Listed records:

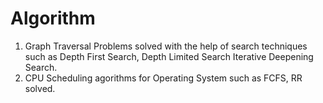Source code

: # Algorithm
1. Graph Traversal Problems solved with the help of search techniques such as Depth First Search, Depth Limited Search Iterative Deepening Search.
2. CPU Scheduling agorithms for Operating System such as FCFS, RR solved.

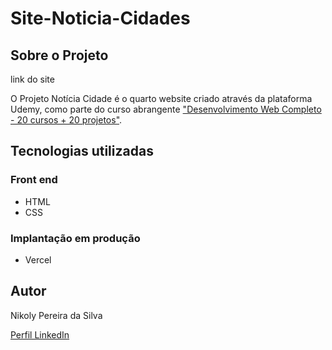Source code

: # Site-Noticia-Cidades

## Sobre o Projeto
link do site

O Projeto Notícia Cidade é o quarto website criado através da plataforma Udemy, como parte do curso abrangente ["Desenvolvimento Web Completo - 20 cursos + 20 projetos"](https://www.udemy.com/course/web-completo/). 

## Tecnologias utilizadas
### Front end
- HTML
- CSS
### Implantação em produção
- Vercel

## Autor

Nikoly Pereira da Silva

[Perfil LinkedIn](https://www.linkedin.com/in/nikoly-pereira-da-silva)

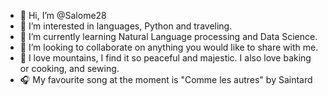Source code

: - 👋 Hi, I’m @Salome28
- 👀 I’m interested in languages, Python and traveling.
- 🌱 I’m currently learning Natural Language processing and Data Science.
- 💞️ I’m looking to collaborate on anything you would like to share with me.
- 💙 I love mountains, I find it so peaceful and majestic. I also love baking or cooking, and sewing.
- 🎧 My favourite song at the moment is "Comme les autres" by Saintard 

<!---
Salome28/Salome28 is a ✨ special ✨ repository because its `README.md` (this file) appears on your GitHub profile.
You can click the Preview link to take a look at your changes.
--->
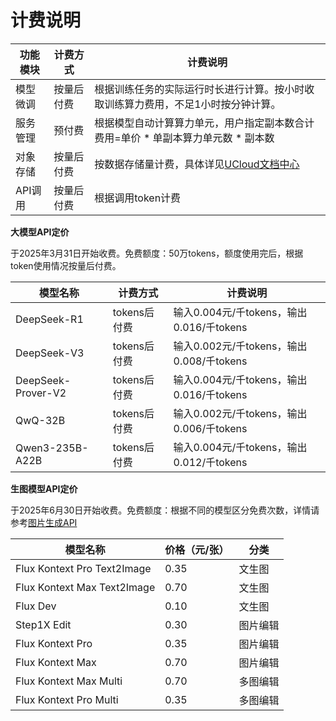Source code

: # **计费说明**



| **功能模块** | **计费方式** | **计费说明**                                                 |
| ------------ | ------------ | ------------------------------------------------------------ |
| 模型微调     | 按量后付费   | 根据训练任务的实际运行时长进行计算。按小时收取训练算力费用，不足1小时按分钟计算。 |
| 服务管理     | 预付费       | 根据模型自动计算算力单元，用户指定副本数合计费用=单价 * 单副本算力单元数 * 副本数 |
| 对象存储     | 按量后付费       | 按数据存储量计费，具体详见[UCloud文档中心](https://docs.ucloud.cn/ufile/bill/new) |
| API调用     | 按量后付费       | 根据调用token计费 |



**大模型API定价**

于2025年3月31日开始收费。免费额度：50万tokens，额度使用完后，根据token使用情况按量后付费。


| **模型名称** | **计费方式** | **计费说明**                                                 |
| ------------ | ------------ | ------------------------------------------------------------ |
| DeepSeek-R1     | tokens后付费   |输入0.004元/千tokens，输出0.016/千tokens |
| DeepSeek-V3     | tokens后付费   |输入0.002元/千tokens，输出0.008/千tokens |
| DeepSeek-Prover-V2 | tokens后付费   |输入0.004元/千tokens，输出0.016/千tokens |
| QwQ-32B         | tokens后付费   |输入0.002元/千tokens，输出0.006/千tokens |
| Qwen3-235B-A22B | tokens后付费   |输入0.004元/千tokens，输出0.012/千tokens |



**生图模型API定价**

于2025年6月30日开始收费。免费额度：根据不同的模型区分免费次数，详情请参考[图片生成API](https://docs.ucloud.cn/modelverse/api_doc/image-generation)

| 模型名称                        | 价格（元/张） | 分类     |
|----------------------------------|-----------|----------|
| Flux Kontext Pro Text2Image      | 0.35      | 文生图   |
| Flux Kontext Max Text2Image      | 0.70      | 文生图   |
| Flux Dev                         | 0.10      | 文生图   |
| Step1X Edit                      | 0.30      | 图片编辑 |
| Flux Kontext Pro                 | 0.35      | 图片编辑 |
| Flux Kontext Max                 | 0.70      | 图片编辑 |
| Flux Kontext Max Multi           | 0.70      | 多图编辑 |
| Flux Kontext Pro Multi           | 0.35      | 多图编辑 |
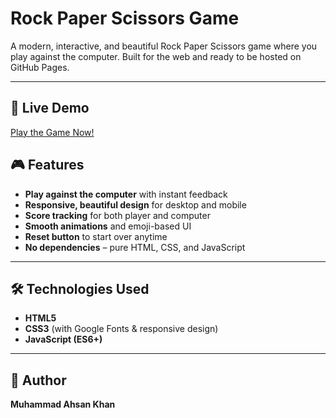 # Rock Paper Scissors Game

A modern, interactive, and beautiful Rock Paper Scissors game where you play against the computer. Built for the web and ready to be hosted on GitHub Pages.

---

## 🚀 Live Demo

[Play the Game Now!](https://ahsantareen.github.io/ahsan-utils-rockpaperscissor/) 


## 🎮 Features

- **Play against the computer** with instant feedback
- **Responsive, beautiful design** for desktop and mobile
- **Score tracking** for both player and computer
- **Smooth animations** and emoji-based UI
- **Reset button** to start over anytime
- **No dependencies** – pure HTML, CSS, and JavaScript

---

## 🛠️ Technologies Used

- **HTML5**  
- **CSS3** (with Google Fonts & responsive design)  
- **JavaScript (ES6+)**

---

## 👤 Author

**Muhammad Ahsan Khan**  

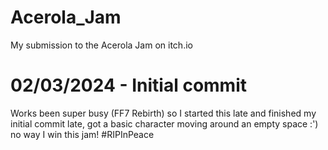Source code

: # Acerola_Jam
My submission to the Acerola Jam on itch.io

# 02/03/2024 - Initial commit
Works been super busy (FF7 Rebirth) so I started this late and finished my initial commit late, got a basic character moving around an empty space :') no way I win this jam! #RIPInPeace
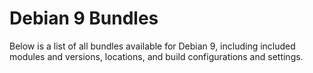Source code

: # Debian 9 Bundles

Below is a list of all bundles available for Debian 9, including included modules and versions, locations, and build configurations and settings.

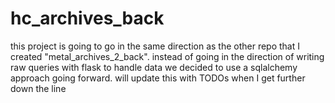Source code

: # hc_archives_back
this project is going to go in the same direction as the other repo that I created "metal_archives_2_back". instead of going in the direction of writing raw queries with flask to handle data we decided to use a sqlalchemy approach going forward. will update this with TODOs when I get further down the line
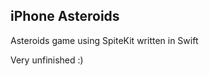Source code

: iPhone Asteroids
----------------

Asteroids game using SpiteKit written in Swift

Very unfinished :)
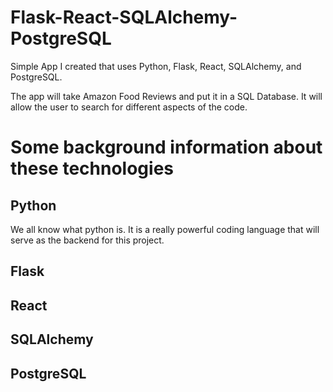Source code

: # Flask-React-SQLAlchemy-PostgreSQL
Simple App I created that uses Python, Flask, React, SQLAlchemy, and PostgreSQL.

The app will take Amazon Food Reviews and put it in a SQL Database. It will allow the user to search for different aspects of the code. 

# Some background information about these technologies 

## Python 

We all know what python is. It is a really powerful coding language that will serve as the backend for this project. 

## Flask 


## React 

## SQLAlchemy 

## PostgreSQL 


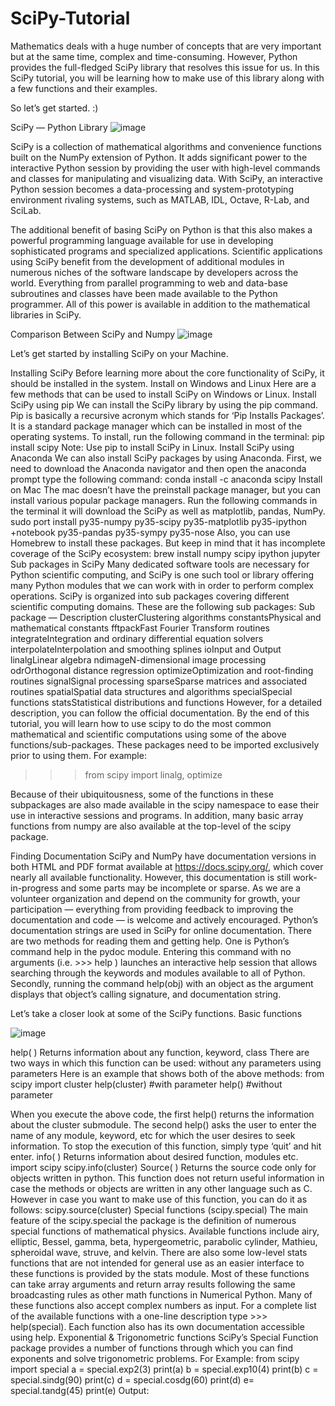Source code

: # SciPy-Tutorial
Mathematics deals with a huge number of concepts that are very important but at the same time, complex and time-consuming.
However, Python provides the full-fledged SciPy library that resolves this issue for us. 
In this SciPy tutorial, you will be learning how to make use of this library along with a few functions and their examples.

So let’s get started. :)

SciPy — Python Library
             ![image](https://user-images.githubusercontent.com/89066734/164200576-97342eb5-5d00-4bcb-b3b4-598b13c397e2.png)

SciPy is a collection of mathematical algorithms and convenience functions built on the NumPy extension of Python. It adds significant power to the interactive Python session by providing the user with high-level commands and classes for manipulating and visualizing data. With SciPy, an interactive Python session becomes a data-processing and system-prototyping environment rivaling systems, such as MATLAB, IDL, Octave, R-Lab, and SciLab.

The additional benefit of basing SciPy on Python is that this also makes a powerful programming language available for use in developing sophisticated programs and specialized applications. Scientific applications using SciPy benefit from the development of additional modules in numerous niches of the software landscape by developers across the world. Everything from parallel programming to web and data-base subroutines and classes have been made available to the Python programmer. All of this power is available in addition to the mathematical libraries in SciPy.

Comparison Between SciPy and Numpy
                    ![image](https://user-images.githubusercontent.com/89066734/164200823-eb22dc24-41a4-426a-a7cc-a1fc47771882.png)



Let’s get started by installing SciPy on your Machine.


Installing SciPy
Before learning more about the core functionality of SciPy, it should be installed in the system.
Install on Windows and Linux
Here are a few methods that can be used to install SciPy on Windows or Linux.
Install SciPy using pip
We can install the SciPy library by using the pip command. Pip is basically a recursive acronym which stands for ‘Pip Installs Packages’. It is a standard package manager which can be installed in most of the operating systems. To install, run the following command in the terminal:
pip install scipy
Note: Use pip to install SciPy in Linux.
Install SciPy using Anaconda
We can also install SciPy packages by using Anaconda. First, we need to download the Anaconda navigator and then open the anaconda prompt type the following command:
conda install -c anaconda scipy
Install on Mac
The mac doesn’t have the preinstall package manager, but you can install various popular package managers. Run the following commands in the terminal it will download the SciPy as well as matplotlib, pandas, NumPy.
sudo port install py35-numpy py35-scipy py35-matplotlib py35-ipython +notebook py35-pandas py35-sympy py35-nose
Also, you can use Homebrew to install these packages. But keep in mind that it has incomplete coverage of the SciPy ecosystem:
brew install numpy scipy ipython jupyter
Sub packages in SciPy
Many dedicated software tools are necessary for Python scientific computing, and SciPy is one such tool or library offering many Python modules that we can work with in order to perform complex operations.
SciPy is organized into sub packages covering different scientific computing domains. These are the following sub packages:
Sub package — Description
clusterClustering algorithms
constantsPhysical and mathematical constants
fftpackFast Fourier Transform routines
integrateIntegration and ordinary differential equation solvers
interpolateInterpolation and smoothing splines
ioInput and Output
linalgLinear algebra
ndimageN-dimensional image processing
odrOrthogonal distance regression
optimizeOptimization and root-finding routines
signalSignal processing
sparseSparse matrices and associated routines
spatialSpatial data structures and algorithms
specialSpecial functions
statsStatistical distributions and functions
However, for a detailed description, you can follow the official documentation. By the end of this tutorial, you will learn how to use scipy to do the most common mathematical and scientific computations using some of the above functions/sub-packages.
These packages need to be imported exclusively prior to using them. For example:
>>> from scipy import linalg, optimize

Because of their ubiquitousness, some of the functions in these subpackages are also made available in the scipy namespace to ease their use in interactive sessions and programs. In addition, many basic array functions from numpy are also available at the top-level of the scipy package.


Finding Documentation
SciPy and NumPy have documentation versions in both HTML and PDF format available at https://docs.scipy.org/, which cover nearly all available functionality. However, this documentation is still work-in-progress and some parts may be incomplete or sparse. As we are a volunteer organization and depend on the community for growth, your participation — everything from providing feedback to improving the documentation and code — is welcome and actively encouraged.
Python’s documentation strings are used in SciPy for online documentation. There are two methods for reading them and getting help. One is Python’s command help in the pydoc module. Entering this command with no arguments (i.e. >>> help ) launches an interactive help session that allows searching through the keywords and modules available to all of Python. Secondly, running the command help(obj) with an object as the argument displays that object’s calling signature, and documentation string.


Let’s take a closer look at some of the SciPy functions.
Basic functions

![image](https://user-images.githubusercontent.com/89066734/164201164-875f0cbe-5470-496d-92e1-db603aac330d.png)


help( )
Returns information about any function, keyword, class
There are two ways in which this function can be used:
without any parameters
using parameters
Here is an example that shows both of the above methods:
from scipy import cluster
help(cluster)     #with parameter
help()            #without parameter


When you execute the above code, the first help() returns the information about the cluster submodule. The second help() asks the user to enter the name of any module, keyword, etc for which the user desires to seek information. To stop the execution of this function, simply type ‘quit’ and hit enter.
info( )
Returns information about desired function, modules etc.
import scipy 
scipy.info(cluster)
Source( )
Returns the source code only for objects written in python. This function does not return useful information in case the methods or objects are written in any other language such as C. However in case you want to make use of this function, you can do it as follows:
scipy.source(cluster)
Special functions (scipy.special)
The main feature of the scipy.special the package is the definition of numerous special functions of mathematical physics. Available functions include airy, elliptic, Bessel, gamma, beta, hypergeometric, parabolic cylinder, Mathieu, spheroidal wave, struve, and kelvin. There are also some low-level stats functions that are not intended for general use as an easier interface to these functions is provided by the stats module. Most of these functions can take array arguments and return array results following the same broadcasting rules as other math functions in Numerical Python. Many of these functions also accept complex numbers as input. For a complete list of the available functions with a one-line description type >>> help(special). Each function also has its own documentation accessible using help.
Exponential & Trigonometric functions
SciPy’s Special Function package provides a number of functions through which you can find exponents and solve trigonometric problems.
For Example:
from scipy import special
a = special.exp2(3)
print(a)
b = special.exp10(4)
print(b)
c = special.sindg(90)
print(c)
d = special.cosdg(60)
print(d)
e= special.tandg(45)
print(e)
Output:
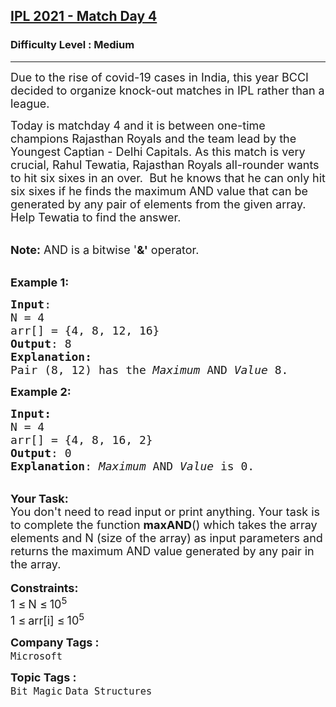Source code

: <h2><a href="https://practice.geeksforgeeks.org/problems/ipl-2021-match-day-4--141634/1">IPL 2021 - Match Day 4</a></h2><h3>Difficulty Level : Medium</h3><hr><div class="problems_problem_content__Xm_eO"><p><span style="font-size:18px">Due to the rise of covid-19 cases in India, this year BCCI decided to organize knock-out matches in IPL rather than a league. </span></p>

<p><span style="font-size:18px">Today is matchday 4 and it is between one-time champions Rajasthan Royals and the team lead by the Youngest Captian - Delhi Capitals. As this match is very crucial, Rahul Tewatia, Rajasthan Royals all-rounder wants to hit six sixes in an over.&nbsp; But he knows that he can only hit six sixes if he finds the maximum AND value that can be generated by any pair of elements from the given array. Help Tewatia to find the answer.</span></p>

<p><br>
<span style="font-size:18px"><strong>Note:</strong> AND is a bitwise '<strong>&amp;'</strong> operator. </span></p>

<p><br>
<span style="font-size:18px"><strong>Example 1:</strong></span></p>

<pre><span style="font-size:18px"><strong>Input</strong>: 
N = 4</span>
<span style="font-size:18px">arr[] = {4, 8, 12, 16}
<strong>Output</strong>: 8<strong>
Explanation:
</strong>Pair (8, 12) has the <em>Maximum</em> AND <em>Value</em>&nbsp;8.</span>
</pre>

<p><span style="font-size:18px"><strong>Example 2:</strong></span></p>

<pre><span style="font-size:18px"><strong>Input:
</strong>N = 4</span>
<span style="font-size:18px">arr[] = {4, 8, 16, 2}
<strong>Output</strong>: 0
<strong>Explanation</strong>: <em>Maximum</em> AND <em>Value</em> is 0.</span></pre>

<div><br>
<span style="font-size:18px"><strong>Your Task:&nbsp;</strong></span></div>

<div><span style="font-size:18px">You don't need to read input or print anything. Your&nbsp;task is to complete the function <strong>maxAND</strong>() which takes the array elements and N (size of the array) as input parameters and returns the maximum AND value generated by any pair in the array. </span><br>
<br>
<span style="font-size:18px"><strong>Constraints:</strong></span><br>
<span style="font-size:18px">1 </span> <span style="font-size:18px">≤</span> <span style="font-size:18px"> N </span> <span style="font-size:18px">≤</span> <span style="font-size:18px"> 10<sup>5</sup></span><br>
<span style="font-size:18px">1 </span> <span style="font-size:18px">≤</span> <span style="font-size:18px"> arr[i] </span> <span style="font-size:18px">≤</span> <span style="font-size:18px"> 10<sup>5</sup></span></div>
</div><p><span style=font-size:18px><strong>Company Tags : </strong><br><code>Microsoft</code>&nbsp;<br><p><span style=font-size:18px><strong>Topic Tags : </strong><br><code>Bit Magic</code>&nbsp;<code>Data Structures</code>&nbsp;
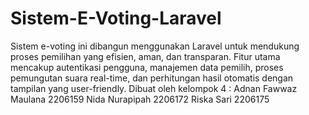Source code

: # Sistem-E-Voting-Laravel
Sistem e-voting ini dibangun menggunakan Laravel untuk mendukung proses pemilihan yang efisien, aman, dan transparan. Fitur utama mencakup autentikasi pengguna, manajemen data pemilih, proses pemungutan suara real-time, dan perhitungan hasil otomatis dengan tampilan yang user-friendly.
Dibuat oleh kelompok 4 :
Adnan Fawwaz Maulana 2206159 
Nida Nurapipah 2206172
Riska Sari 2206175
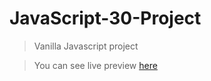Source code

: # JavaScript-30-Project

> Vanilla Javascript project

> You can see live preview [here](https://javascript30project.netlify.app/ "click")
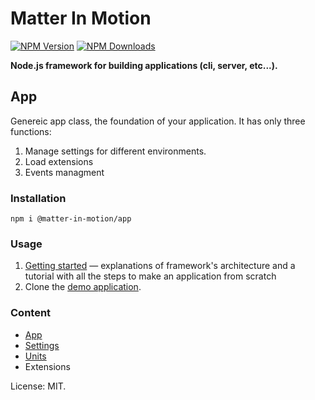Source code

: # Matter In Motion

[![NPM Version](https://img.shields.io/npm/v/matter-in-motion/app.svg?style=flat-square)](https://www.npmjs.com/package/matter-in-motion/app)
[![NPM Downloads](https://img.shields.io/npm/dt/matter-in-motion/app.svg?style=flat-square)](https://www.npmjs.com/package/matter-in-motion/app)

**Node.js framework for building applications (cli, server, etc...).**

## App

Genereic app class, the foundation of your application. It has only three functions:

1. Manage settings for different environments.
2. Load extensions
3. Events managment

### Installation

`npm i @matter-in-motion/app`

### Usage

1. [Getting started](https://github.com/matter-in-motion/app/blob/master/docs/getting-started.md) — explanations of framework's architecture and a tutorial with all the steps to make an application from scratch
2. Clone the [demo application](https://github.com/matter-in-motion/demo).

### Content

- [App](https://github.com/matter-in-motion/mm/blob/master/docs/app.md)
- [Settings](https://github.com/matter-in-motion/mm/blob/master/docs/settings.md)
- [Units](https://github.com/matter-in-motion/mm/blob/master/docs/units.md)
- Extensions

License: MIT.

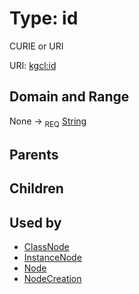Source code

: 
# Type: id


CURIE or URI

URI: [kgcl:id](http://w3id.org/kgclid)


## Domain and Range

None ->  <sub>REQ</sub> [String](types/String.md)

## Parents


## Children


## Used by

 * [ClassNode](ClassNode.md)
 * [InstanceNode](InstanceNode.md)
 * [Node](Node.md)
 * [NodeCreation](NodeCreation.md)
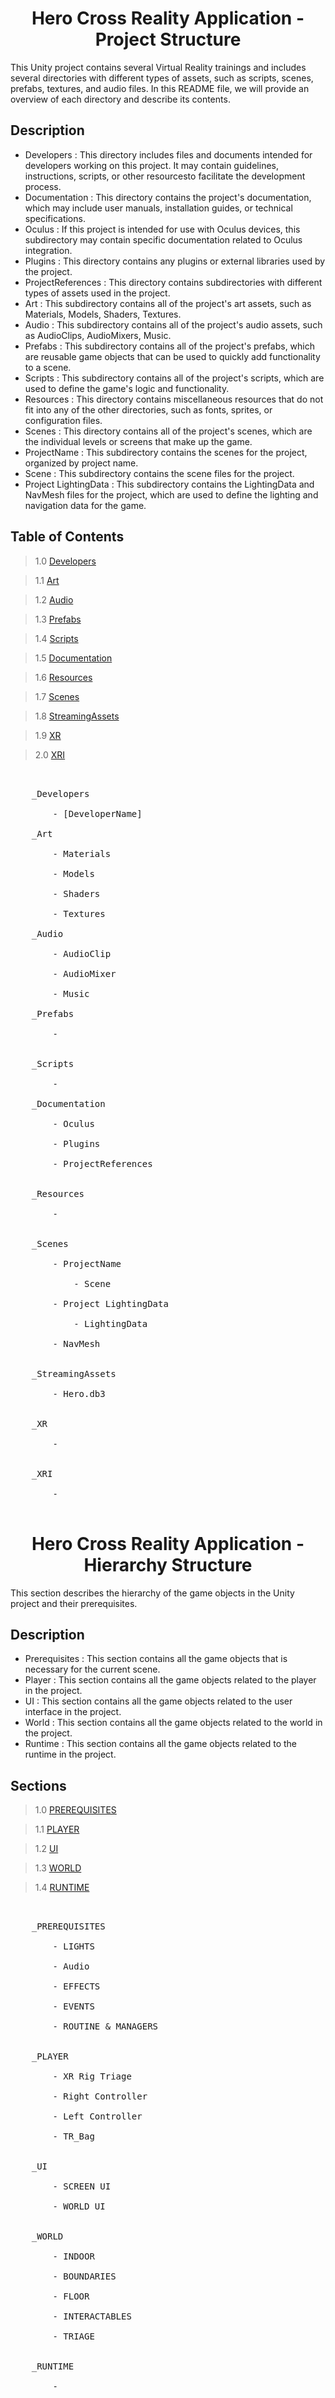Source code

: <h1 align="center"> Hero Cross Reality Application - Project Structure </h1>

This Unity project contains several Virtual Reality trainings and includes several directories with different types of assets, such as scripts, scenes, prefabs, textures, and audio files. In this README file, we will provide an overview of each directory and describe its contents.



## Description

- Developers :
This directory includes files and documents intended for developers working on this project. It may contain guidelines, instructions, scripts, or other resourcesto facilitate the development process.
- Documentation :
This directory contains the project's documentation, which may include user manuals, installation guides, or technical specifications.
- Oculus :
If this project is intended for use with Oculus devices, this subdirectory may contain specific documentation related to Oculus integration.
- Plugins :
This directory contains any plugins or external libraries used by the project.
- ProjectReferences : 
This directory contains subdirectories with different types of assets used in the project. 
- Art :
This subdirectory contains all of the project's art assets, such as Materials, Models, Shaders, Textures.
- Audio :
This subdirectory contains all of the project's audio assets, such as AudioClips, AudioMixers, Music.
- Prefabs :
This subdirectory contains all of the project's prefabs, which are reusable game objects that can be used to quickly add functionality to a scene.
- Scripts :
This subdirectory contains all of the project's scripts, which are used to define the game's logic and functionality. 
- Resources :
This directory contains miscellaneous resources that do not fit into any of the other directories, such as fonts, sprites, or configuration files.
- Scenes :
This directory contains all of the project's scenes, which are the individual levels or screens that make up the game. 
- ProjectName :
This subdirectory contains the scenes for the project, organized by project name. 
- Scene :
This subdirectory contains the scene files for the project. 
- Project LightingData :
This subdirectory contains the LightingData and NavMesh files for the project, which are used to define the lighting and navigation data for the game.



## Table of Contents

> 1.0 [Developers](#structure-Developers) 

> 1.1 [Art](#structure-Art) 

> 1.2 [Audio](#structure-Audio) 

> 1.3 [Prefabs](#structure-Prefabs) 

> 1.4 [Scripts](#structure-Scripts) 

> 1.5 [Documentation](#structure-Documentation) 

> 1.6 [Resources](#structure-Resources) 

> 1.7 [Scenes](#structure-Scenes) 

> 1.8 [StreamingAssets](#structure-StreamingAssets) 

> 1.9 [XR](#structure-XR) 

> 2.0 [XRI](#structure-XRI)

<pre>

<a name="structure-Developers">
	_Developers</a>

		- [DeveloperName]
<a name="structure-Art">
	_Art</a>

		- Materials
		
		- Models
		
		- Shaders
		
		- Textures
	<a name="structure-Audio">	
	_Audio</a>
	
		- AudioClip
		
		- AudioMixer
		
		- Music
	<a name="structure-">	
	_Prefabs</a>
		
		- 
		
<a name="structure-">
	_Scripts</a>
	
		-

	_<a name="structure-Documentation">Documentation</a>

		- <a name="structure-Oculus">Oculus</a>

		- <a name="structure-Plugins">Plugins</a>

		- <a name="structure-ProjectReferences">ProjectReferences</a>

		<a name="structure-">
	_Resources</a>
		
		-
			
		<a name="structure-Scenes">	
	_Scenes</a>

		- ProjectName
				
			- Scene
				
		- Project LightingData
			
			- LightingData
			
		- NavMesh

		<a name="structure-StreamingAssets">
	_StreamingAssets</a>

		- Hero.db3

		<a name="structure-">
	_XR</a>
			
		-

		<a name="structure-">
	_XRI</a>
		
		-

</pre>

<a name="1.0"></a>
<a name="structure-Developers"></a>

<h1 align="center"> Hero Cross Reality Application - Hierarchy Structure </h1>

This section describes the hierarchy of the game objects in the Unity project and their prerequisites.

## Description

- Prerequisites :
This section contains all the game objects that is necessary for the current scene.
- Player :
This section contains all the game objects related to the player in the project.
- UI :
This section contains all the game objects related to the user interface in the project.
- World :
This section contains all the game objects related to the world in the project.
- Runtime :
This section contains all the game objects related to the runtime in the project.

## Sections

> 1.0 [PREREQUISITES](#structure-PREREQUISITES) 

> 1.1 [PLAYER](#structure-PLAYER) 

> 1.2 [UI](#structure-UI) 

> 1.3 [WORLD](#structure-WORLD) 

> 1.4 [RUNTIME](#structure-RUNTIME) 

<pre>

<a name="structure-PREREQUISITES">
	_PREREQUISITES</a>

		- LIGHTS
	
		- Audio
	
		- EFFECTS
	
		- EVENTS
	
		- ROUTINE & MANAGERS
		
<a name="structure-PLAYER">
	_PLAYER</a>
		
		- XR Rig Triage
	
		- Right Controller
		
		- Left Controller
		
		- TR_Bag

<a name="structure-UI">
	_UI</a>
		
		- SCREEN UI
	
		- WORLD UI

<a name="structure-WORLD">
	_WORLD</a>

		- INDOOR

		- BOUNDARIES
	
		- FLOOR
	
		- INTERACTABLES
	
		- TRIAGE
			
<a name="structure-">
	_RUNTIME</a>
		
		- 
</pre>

What to do:
Copy each line holding the word "免费额度" from the listing above.

Exercise output:
于2025年3月31日开始收费。免费额度：50万tokens，额度使用完后，根据token使用情况按量后付费。
于2025年6月30日开始收费。免费额度：根据不同的模型区分免费次数，详情请参考[图片生成API](https://docs.ucloud.cn/modelverse/api_doc/image-generation)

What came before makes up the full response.